Then you can delete the CloudFormation stack on AWS Management Console.

Cluster Authentication

kubectl get configmap aws-auth -n kube-system -o yaml

We must copy mapRoles from the above ConfigMap, and add the mapUsers section:

apiVersion: v1
kind: ConfigMap
metadata:
  name: aws-auth
  namespace: kube-system
data:
  # NOTE: mapRoles are copied from "kubectl get configmap aws-auth -n kube-system -o yaml"
  mapRoles: |
    - rolearn: YOUR_ARN_FargatePodExecutionRole
      username: system:node:{{SessionName}}
      groups:
      - system:bootstrappers
      - system:nodes
      - system:node-proxier
    - rolearn: YOUR_ARN_NodeInstanceRole
      username: system:node:{{EC2PrivateDNSName}}
      groups:
        - system:bootstrappers
        - system:nodes
  # Only IAM users listed here can access this cluster
  mapUsers: |
    - userarn: YOUR_USER_ARN
      username: YOUR_AWS_USERNAME
      groups:
        - system:masters
kubectl apply -f aws-auth.yaml
kubectl describe configmap -n kube-system aws-auth

ref:
https://docs.aws.amazon.com/eks/latest/userguide/add-user-role.html
https://aws.amazon.com/premiumsupport/knowledge-center/amazon-eks-cluster-access/

Setup Container Logging for Fargate Nodes

Create an IAM policy and attach the IAM policy to the pod execution role specified for your Fargate profile.

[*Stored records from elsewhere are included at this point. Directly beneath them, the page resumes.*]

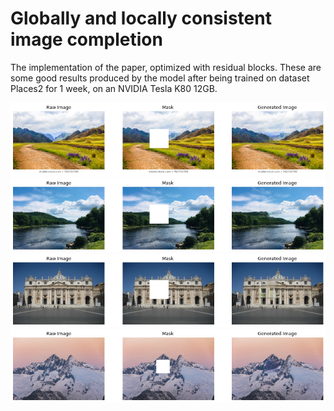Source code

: # Globally and locally consistent image completion

The implementation of the paper, optimized with residual blocks. These are some good results produced by the model after being trained on dataset Places2 for 1 week, on an NVIDIA Tesla K80 12GB.

![Image 1](1.png)
![Image 2](2.png)
![Image 3](3.png)
![Image 4](4.png)
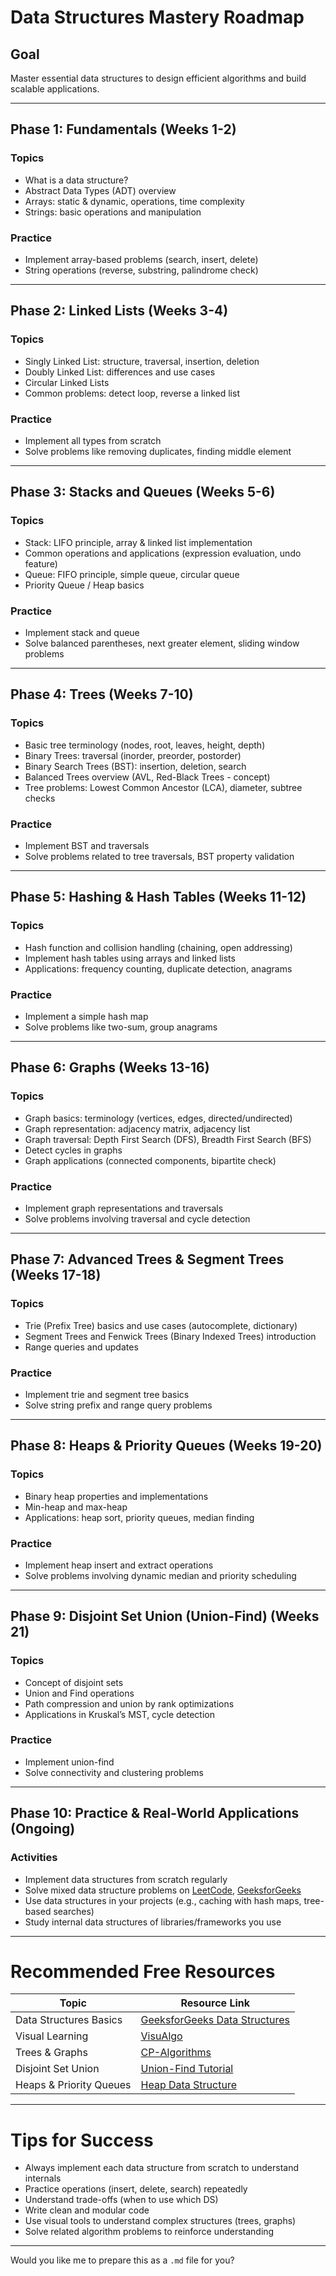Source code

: # Data Structures Mastery Roadmap

## Goal  
Master essential data structures to design efficient algorithms and build scalable applications.

---

## Phase 1: Fundamentals (Weeks 1-2)

### Topics  
- What is a data structure?  
- Abstract Data Types (ADT) overview  
- Arrays: static & dynamic, operations, time complexity  
- Strings: basic operations and manipulation

### Practice  
- Implement array-based problems (search, insert, delete)  
- String operations (reverse, substring, palindrome check)

---

## Phase 2: Linked Lists (Weeks 3-4)

### Topics  
- Singly Linked List: structure, traversal, insertion, deletion  
- Doubly Linked List: differences and use cases  
- Circular Linked Lists  
- Common problems: detect loop, reverse a linked list

### Practice  
- Implement all types from scratch  
- Solve problems like removing duplicates, finding middle element

---

## Phase 3: Stacks and Queues (Weeks 5-6)

### Topics  
- Stack: LIFO principle, array & linked list implementation  
- Common operations and applications (expression evaluation, undo feature)  
- Queue: FIFO principle, simple queue, circular queue  
- Priority Queue / Heap basics

### Practice  
- Implement stack and queue  
- Solve balanced parentheses, next greater element, sliding window problems

---

## Phase 4: Trees (Weeks 7-10)

### Topics  
- Basic tree terminology (nodes, root, leaves, height, depth)  
- Binary Trees: traversal (inorder, preorder, postorder)  
- Binary Search Trees (BST): insertion, deletion, search  
- Balanced Trees overview (AVL, Red-Black Trees - concept)  
- Tree problems: Lowest Common Ancestor (LCA), diameter, subtree checks

### Practice  
- Implement BST and traversals  
- Solve problems related to tree traversals, BST property validation

---

## Phase 5: Hashing & Hash Tables (Weeks 11-12)

### Topics  
- Hash function and collision handling (chaining, open addressing)  
- Implement hash tables using arrays and linked lists  
- Applications: frequency counting, duplicate detection, anagrams

### Practice  
- Implement a simple hash map  
- Solve problems like two-sum, group anagrams

---

## Phase 6: Graphs (Weeks 13-16)

### Topics  
- Graph basics: terminology (vertices, edges, directed/undirected)  
- Graph representation: adjacency matrix, adjacency list  
- Graph traversal: Depth First Search (DFS), Breadth First Search (BFS)  
- Detect cycles in graphs  
- Graph applications (connected components, bipartite check)

### Practice  
- Implement graph representations and traversals  
- Solve problems involving traversal and cycle detection

---

## Phase 7: Advanced Trees & Segment Trees (Weeks 17-18)

### Topics  
- Trie (Prefix Tree) basics and use cases (autocomplete, dictionary)  
- Segment Trees and Fenwick Trees (Binary Indexed Trees) introduction  
- Range queries and updates  

### Practice  
- Implement trie and segment tree basics  
- Solve string prefix and range query problems

---

## Phase 8: Heaps & Priority Queues (Weeks 19-20)

### Topics  
- Binary heap properties and implementations  
- Min-heap and max-heap  
- Applications: heap sort, priority queues, median finding

### Practice  
- Implement heap insert and extract operations  
- Solve problems involving dynamic median and priority scheduling

---

## Phase 9: Disjoint Set Union (Union-Find) (Weeks 21)

### Topics  
- Concept of disjoint sets  
- Union and Find operations  
- Path compression and union by rank optimizations  
- Applications in Kruskal’s MST, cycle detection

### Practice  
- Implement union-find  
- Solve connectivity and clustering problems

---

## Phase 10: Practice & Real-World Applications (Ongoing)

### Activities  
- Implement data structures from scratch regularly  
- Solve mixed data structure problems on [LeetCode](https://leetcode.com/), [GeeksforGeeks](https://www.geeksforgeeks.org/data-structures/)  
- Use data structures in your projects (e.g., caching with hash maps, tree-based searches)  
- Study internal data structures of libraries/frameworks you use

---

# Recommended Free Resources

| Topic                    | Resource Link                                                       |
|--------------------------|--------------------------------------------------------------------|
| Data Structures Basics   | [GeeksforGeeks Data Structures](https://www.geeksforgeeks.org/data-structures/) |
| Visual Learning          | [VisuAlgo](https://visualgo.net/en)                               |
| Trees & Graphs           | [CP-Algorithms](https://cp-algorithms.com/data_structures/index.html) |
| Disjoint Set Union       | [Union-Find Tutorial](https://cp-algorithms.com/data_structures/disjoint_set_union.html) |
| Heaps & Priority Queues  | [Heap Data Structure](https://www.geeksforgeeks.org/heap-data-structure/) |

---

# Tips for Success

- Always implement each data structure from scratch to understand internals  
- Practice operations (insert, delete, search) repeatedly  
- Understand trade-offs (when to use which DS)  
- Write clean and modular code  
- Use visual tools to understand complex structures (trees, graphs)  
- Solve related algorithm problems to reinforce understanding

---

Would you like me to prepare this as a `.md` file for you?
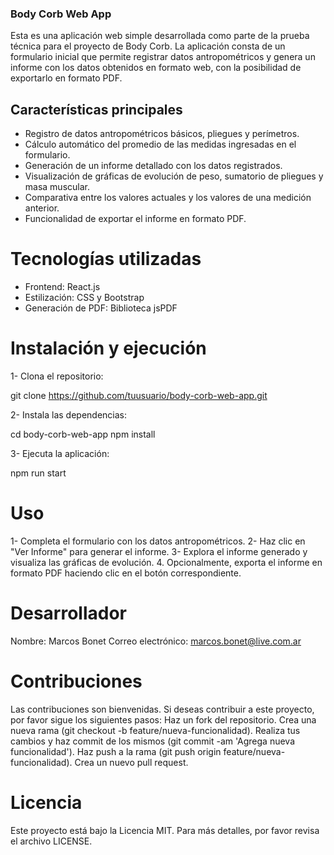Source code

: ### Body Corb Web App

Esta es una aplicación web simple desarrollada como parte de la prueba técnica para el proyecto de Body Corb. La aplicación consta de un formulario inicial que permite registrar datos antropométricos y genera un informe con los datos obtenidos en formato web, con la posibilidad de exportarlo en formato PDF.

## Características principales

- Registro de datos antropométricos básicos, pliegues y perímetros.
- Cálculo automático del promedio de las medidas ingresadas en el formulario.
- Generación de un informe detallado con los datos registrados.
- Visualización de gráficas de evolución de peso, sumatorio de pliegues y masa muscular.
- Comparativa entre los valores actuales y los valores de una medición anterior.
- Funcionalidad de exportar el informe en formato PDF.

# Tecnologías utilizadas

- Frontend: React.js
- Estilización: CSS y Bootstrap
- Generación de PDF: Biblioteca jsPDF

# Instalación y ejecución

1- Clona el repositorio:

git clone https://github.com/tuusuario/body-corb-web-app.git

2- Instala las dependencias:

cd body-corb-web-app
npm install

3- Ejecuta la aplicación:

npm run start

# Uso

1- Completa el formulario con los datos antropométricos.
2- Haz clic en "Ver Informe" para generar el informe.
3- Explora el informe generado y visualiza las gráficas de evolución. 4. Opcionalmente, exporta el informe en formato PDF haciendo clic en el botón correspondiente.

# Desarrollador

Nombre: Marcos Bonet
Correo electrónico: marcos.bonet@live.com.ar

# Contribuciones

Las contribuciones son bienvenidas. Si deseas contribuir a este proyecto, por favor sigue los siguientes pasos:
Haz un fork del repositorio.
Crea una nueva rama (git checkout -b feature/nueva-funcionalidad).
Realiza tus cambios y haz commit de los mismos (git commit -am 'Agrega nueva funcionalidad').
Haz push a la rama (git push origin feature/nueva-funcionalidad).
Crea un nuevo pull request.

# Licencia

Este proyecto está bajo la Licencia MIT. Para más detalles, por favor revisa el archivo LICENSE.
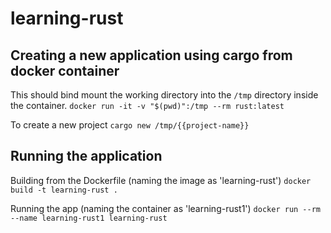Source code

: # learning-rust

## Creating a new application using cargo from docker container

This should bind mount the working directory into the `/tmp` directory inside the container.
`docker run -it -v "$(pwd)":/tmp --rm rust:latest`

To create a new project
`cargo new /tmp/{{project-name}}`

## Running the application

Building from the Dockerfile (naming the image as 'learning-rust')
`docker build -t learning-rust .`

Running the app (naming the container as 'learning-rust1')
`docker run --rm --name learning-rust1 learning-rust`
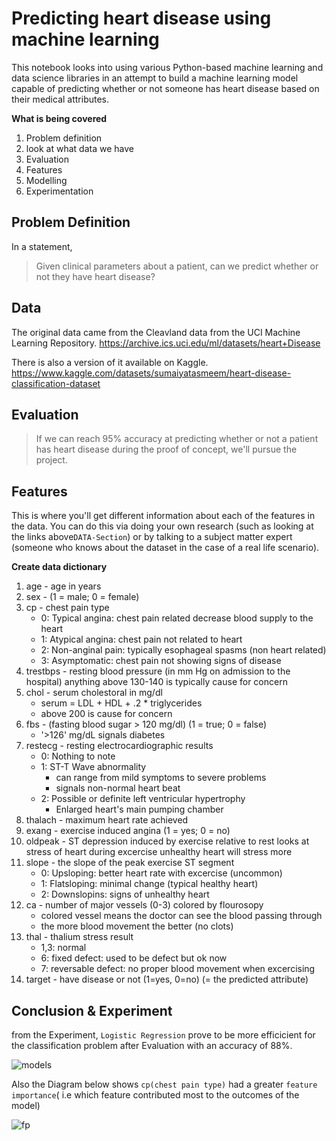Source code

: # Predicting heart disease using machine learning
This notebook looks into using various Python-based machine learning and data science libraries in an attempt to build a machine learning model capable of predicting whether or not someone has heart disease based on their medical attributes.

**What is being covered**
1. Problem definition
2. look at what data we have
3. Evaluation
4. Features
5. Modelling 
6. Experimentation

##  Problem Definition
In a statement,

> Given clinical parameters about a patient, can we predict whether or not they have heart disease?

## Data
The original data came from the Cleavland data from the UCI Machine Learning Repository. https://archive.ics.uci.edu/ml/datasets/heart+Disease

There is also a version of it available on Kaggle. https://www.kaggle.com/datasets/sumaiyatasmeem/heart-disease-classification-dataset


## Evaluation
> If we can reach 95% accuracy at predicting whether or not a patient has heart disease during the proof of concept, we'll pursue the project.

## Features
This is where you'll get different information about each of the features in the  data. You can do this via doing your own research (such as looking at the links above`DATA-Section`) or by talking to a subject matter expert (someone who knows about the dataset in the case of a real life scenario).

**Create data dictionary**

1. age - age in years
2. sex - (1 = male; 0 = female)
3. cp - chest pain type
    * 0: Typical angina: chest pain related decrease blood supply to the heart
    * 1: Atypical angina: chest pain not related to heart
    * 2: Non-anginal pain: typically esophageal spasms (non heart related)
    * 3: Asymptomatic: chest pain not showing signs of disease
4. trestbps - resting blood pressure (in mm Hg on admission to the hospital) anything above 130-140 is typically cause for concern
5. chol - serum cholestoral in mg/dl
    * serum = LDL + HDL + .2 * triglycerides
    * above 200 is cause for concern
6. fbs - (fasting blood sugar > 120 mg/dl) (1 = true; 0 = false)
    * '>126' mg/dL signals diabetes
7. restecg - resting electrocardiographic results
    * 0: Nothing to note
    * 1: ST-T Wave abnormality
        * can range from mild symptoms to severe problems
        * signals non-normal heart beat
    * 2: Possible or definite left ventricular hypertrophy
        * Enlarged heart's main pumping chamber 
8. thalach - maximum heart rate achieved
9. exang - exercise induced angina (1 = yes; 0 = no)
10. oldpeak - ST depression induced by exercise relative to rest looks at stress of heart during excercise unhealthy heart will stress more
11. slope - the slope of the peak exercise ST segment
    * 0: Upsloping: better heart rate with excercise (uncommon)
    * 1: Flatsloping: minimal change (typical healthy heart)
    * 2: Downslopins: signs of unhealthy heart
12. ca - number of major vessels (0-3) colored by flourosopy
    * colored vessel means the doctor can see the blood passing through
    * the more blood movement the better (no clots)
13. thal - thalium stress result
    * 1,3: normal
    * 6: fixed defect: used to be defect but ok now
    * 7: reversable defect: no proper blood movement when excercising
14. target - have disease or not (1=yes, 0=no) (= the predicted attribute) 

## Conclusion & Experiment
from the Experiment, `Logistic Regression` prove to be more efficicient for the  classification problem after Evaluation with an accuracy of 88%.

![models](https://user-images.githubusercontent.com/42388234/192561772-f682d2bc-36af-42c6-a2d6-1ead5f9a2c7e.png)

Also the Diagram below shows `cp(chest pain type)` had a greater `feature importance`( i.e which feature contributed  most to the outcomes of the model)

![fp](https://user-images.githubusercontent.com/42388234/192561773-ef673a83-686f-4d0a-ba41-be8ef6186049.png)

The --role-name should be the name of FargatePodExecutionRole, you can find it under "Resources" tab in the CloudFormation stack of your EKS cluster.

curl -so permissions.json https://raw.githubusercontent.com/aws-samples/amazon-eks-fluent-logging-examples/mainline/examples/fargate/cloudwatchlogs/permissions.json

aws iam create-policy --profile=perp \
--policy-name eks-fargate-logging-policy \
--policy-document file://permissions.json

aws iam attach-role-policy --profile=perp \
--policy-arn arn:aws:iam::XXX:policy/eks-fargate-logging-policy \
--role-name eksctl-perp-staging-cluste-FargatePodExecutionRole-XXX

Configure Kubernetes to send container logs on Fargate nodes to CloudWatch via Fluent Bit.

kind: Namespace
apiVersion: v1
metadata:
  name: aws-observability
  labels:
    aws-observability: enabled
---
kind: ConfigMap
apiVersion: v1
metadata:
  name: aws-logging
  namespace: aws-observability
data:
  output.conf: |
    [OUTPUT]
        Name cloudwatch_logs
        Match *
        region ap-northeast-1
        log_group_name /aws/eks/perp-staging/containers
        log_stream_prefix fluent-bit-
        auto_create_group On
kubectl apply -f aws-logs-fargate.yaml

ref:
https://docs.aws.amazon.com/eks/latest/userguide/fargate-logging.html
https://docs.fluentbit.io/manual/pipeline/outputs/cloudwatch

Setup Container Logging for EC2 Nodes (CloudWatch Container Insights)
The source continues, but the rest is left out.